I remember thinking that there was a perception out there that the Bay City Rollers were the biggest group on the planet. I didn't like them myself. There was this boy I knew called Adrian who wore horrible flares with tartan trims and a tartan scarf. He also used to smoke and light his own farts which I thought was appalling and common...

My musical influences this year were: Britten's Young Person's Guide (what a girly swot!); The Wombles and Olivia Newton John, cos she represented Britain in the Eurovision Song Contest with Long Live Love.

I also joined the choir of Holy Apostles Church. It's very different today, very happy clappy. This picture is from a couple of years later, when my brother joined too:


1973

Side, South Coast of Turkey. This is me and my brother in the lovely towelling beach robes that my mum made for us. She was a keen seamstress. She also used knit clothes for our action men, as they were so hard to come by in Turkey.




We moved back to Cheltenham in November. It was a massive culture shock for me. They made me wear shorts at school even in winter; the kids were so mean and talked funny...

1972

Alex and her familly and me and mine used to go on holiday a lot together. Here we are at Manavgat in Southern Turkey:


1971

We moved to Turkey next, where I met my oldest friend in the world, Alex:



Is that a book about soldiers or football or racing cars she's trying to wrestle from my grasp? No? Hmmm...
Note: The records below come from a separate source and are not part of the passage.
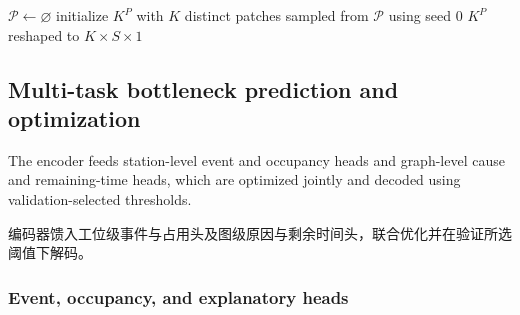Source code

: \documentclass[a4paper,fleqn]{cas-dc}
\newcommand{\zhpara}[1]{%
  \par\begingroup\small\color{black!72}\noindent #1\par\endgroup}
\begin{document}
\begin{algorithm}[t]
\caption{Training-only temporal pattern clustering.}
\label{alg:pattern-bank}
$\mathcal{P}\leftarrow\varnothing$\;
initialize $K^P$ with $K$ distinct patches sampled from $\mathcal{P}$ using seed $0$\;
\Return $K^P$ reshaped to $K\times S\times1$\;
\end{algorithm}

\subsection{Multi-task bottleneck prediction and optimization}

The encoder feeds station-level event and occupancy heads and graph-level cause and remaining-time heads, which are optimized jointly and decoded using validation-selected thresholds.

\zhpara{编码器馈入工位级事件与占用头及图级原因与剩余时间头，联合优化并在验证所选阈值下解码。}


\subsubsection{Event, occupancy, and explanatory heads}
\end{document}
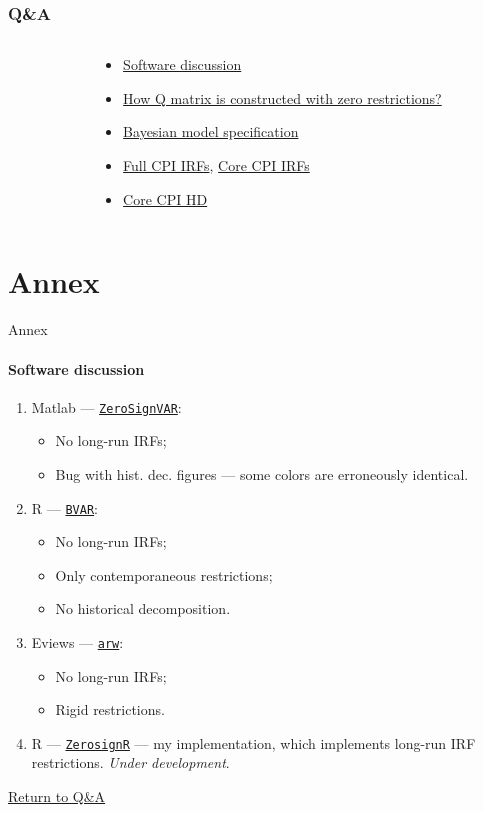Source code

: \documentclass{beamer}
\begin{document}
\begin{frame}
	\frametitle{Q\&A}
	\label{qa}
	\begin{columns}
		\begin{column}{0.49\textwidth}
			\tableofcontents[hideothersubsections]
		\end{column}
		\begin{column}{0.49\textwidth}
			\begin{itemize}
				\item \hyperlink{software}{Software discussion}
				\item \hyperlink{zero_q}{How Q matrix is constructed with zero restrictions?}
				\item \hyperlink{bvar}{Bayesian model specification}
				\item \hyperlink{fullirfs}{Full CPI IRFs},  \hyperlink{coreirfs}{Core CPI IRFs}
				\item \hyperlink{corehd}{Core CPI HD}
			\end{itemize}
		\end{column}
	\end{columns}
\end{frame}

\section{Annex}
\begin{frame}[noframenumbering]{Annex}
\framesubtitle{Software discussion}
	\label{software}
	\begin{enumerate}
		\item Matlab --- \href{https://eeecon.uibk.ac.at/~breitenlechner/data/ZeroSignVAR.zip}{\texttt{ZeroSignVAR}}:
		\begin{itemize}
			\item No long-run IRFs;
			\item Bug with hist. dec. figures --- some colors are erroneously identical. 
		\end{itemize}
		\item R --- \href{https://cran.r-project.org/package=BVAR}{\texttt{BVAR}}:
			\begin{itemize}
			\item No long-run IRFs;
			\item Only contemporaneous restrictions;
			\item No historical decomposition. 
		\end{itemize}
		\item Eviews --- \href{https://www.eviews.com/Addins/arw.aipz}{\texttt{arw}}:
		\begin{itemize}
			\item No long-run IRFs;
			\item Rigid restrictions.
		\end{itemize}
		\item R --- \href{https://github.com/roootra/ZerosignR}{\texttt{ZerosignR}} --- my implementation, which implements long-run IRF restrictions. \textit{Under development}.
	\end{enumerate}
	\hyperref[qa]{Return to Q\&A}
\end{frame}
\end{document}
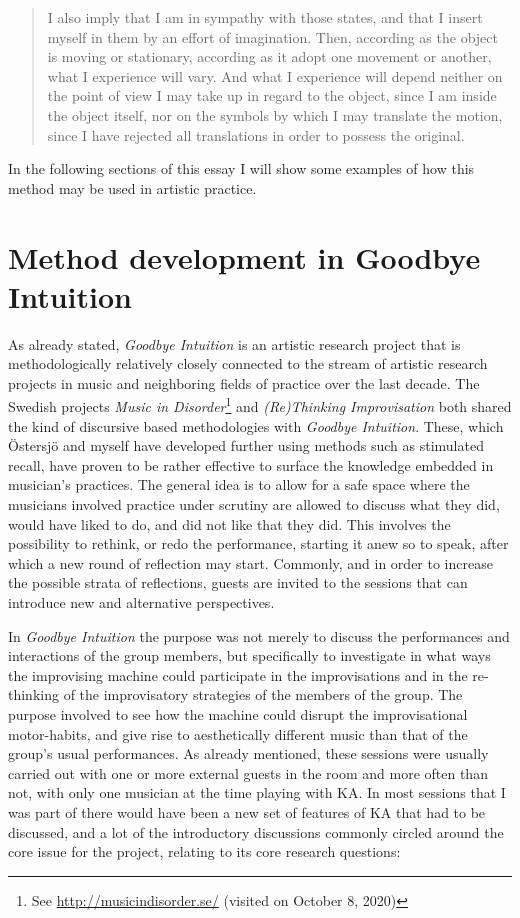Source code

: \documentclass[11pt]{article}
\begin{document}
\begin{quote}
I also imply that I am in sympathy with those states, and that I insert myself in them by an effort of imagination. Then, according as the object is moving or stationary, according as it adopt one movement or another, what I experience will vary. And what I experience will depend neither on the point of view I may take up in regard to the object, since I am inside the object itself, nor on the symbols by which I may translate the motion, since I have rejected all translations in order to possess the original.\citep[p. 2-3]{Bergson1912}
\end{quote}
In the following sections of this essay I will show some examples of how this method may be used in artistic practice.

\section*{Method development in Goodbye Intuition}
\label{sec:org167d210}
As already stated, \emph{Goodbye Intuition} is an artistic research project that is  methodologically relatively closely connected to the stream of artistic research projects in music and neighboring fields of practice over the last decade. The Swedish projects \emph{Music in Disorder}\footnote{See \url{http://musicindisorder.se/} (visited on October 8, 2020)} and \emph{(Re)Thinking Improvisation} \citep{friskostersjo2013} both shared the kind of discursive based methodologies with \emph{Goodbye Intuition}. These, which Östersjö and myself have developed further using methods such as stimulated recall, \citep[See e.g. ][ ]{FriskOstersjo2020} have proven to be rather effective to surface the knowledge embedded in musician's practices. The general idea is to allow for a safe space where the musicians involved practice under scrutiny are allowed to discuss what they did, would have liked to do, and did not like that they did. This involves the possibility to rethink, or redo the performance, starting it anew so to speak, after which a new round of reflection may start. Commonly, and in order to increase the possible strata of reflections, guests are invited to the sessions that can introduce new and alternative perspectives.

In \emph{Goodbye Intuition} the purpose was not merely to discuss the performances and interactions of the group members, but specifically to investigate in what ways the improvising machine could participate in the improvisations and in the re-thinking of the improvisatory strategies of the members of the group. The purpose involved to see how the machine could disrupt the improvisational motor-habits, and give rise to aesthetically different music than that of the group's usual performances. As already mentioned, these sessions were usually carried out with one or more external guests in the room and more often than not, with only one musician at the time playing with KA. In most sessions that I was part of there would have been a new set of features of KA that had to be discussed, and a lot of the introductory discussions commonly circled around the core issue for the project, relating to its core research questions:
\end{document}
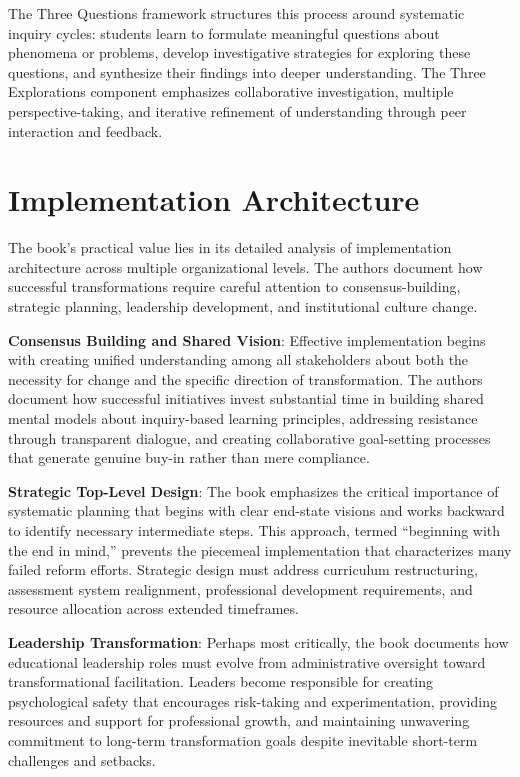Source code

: \documentclass[
  Letterpaper,
]{scrbook}
\begin{document}
The Three Questions framework structures this process around systematic
inquiry cycles: students learn to formulate meaningful questions about
phenomena or problems, develop investigative strategies for exploring
these questions, and synthesize their findings into deeper
understanding. The Three Explorations component emphasizes collaborative
investigation, multiple perspective-taking, and iterative refinement of
understanding through peer interaction and feedback.

\section{Implementation Architecture}\label{implementation-architecture}

The book's practical value lies in its detailed analysis of
implementation architecture across multiple organizational levels. The
authors document how successful transformations require careful
attention to consensus-building, strategic planning, leadership
development, and institutional culture change.

\textbf{Consensus Building and Shared Vision}: Effective implementation
begins with creating unified understanding among all stakeholders about
both the necessity for change and the specific direction of
transformation. The authors document how successful initiatives invest
substantial time in building shared mental models about inquiry-based
learning principles, addressing resistance through transparent dialogue,
and creating collaborative goal-setting processes that generate genuine
buy-in rather than mere compliance.

\textbf{Strategic Top-Level Design}: The book emphasizes the critical
importance of systematic planning that begins with clear end-state
visions and works backward to identify necessary intermediate steps.
This approach, termed ``beginning with the end in mind,'' prevents the
piecemeal implementation that characterizes many failed reform efforts.
Strategic design must address curriculum restructuring, assessment
system realignment, professional development requirements, and resource
allocation across extended timeframes.

\textbf{Leadership Transformation}: Perhaps most critically, the book
documents how educational leadership roles must evolve from
administrative oversight toward transformational facilitation. Leaders
become responsible for creating psychological safety that encourages
risk-taking and experimentation, providing resources and support for
professional growth, and maintaining unwavering commitment to long-term
transformation goals despite inevitable short-term challenges and
setbacks.
\end{document}
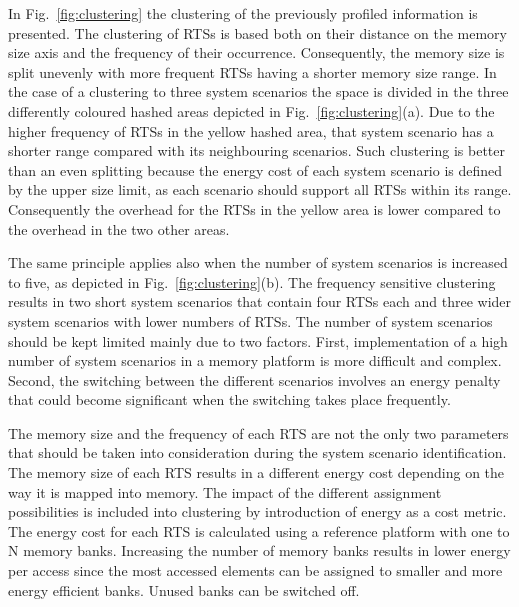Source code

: \documentclass[smallcondensed]{svjour3}
\begin{document}
In Fig.~\ref{fig:clustering} the clustering of the previously profiled information is presented. 
The clustering of RTSs is based both on their distance on the memory size axis and the frequency of their occurrence. 
Consequently, the memory size is split unevenly with more frequent RTSs having a shorter memory size range. 
In the case of a clustering to three system scenarios the space is divided in the three differently coloured hashed areas depicted in Fig.~\ref{fig:clustering}(a). 
Due to the higher frequency of RTSs in the yellow hashed area, that system scenario has a shorter range compared with its neighbouring scenarios. 
Such clustering is better than an even splitting because the energy cost of each system scenario is defined by the upper size limit, as each scenario should support all RTSs within its range. 
Consequently the overhead for the RTSs in the yellow area is lower compared to the overhead in the two other areas.

The same principle applies also when the number of system scenarios is increased to five, as depicted in Fig.~\ref{fig:clustering}(b). 
The frequency sensitive clustering results in two short system scenarios that contain four RTSs each and three wider system scenarios with lower numbers of RTSs. 
The number of system scenarios should be kept limited mainly due to two factors. 
First, implementation of a high number of system scenarios in a memory platform is more difficult and complex. 
Second, the switching between the different scenarios involves an energy penalty that could become significant when the switching takes place frequently.

The memory size and the frequency of each RTS are not the only two parameters that should be taken into consideration during the system scenario identification. 
The memory size of each RTS results in a different energy cost depending on the way it is mapped into memory. 
The impact of the different assignment possibilities is included into clustering by introduction of energy as a cost metric. 
The energy cost for each RTS is calculated using a reference platform with one to N
memory banks. 
Increasing the number of memory banks results in lower energy per access since the most accessed elements can be assigned to smaller and more energy efficient banks. Unused banks can be switched off.
\end{document}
I went to a really great school in Ankara, the British Embassy Study Group.

1970

Tired of the tropics, we moved to Northern Ireland in 1970. Here's me at Mount Stewart in my lovely anorack:



And on my bike outside our house in Bangor (I didn't feel comfortable without stabilizers until 1998):



This is one of my favourite photos of my pa, my brother and me, I think on the sea-front in Bangor:

1969

Toute la famille en 1969:

1968

I went to ex-pat playschool, still in my pants:



Oh, and suddenly my world was in blooming technicolor:

1967



I spent most of 1967 in just my pants, or sitting on the front step looking wistful:




My brother was born this year, and was revered by Singaporeans as the second coming of Buddha (here we are with Arhan, our Chinese nanny):


1966



I spent a few more months in Cheltenham, before moving with my parents to Singapore. Here they are celebrating New Year's Eve in the Tanglin Club in Singapore:

1965



I was born in Cheltenham on 14 October, a marvellous 23-hour long birthday present for my mother.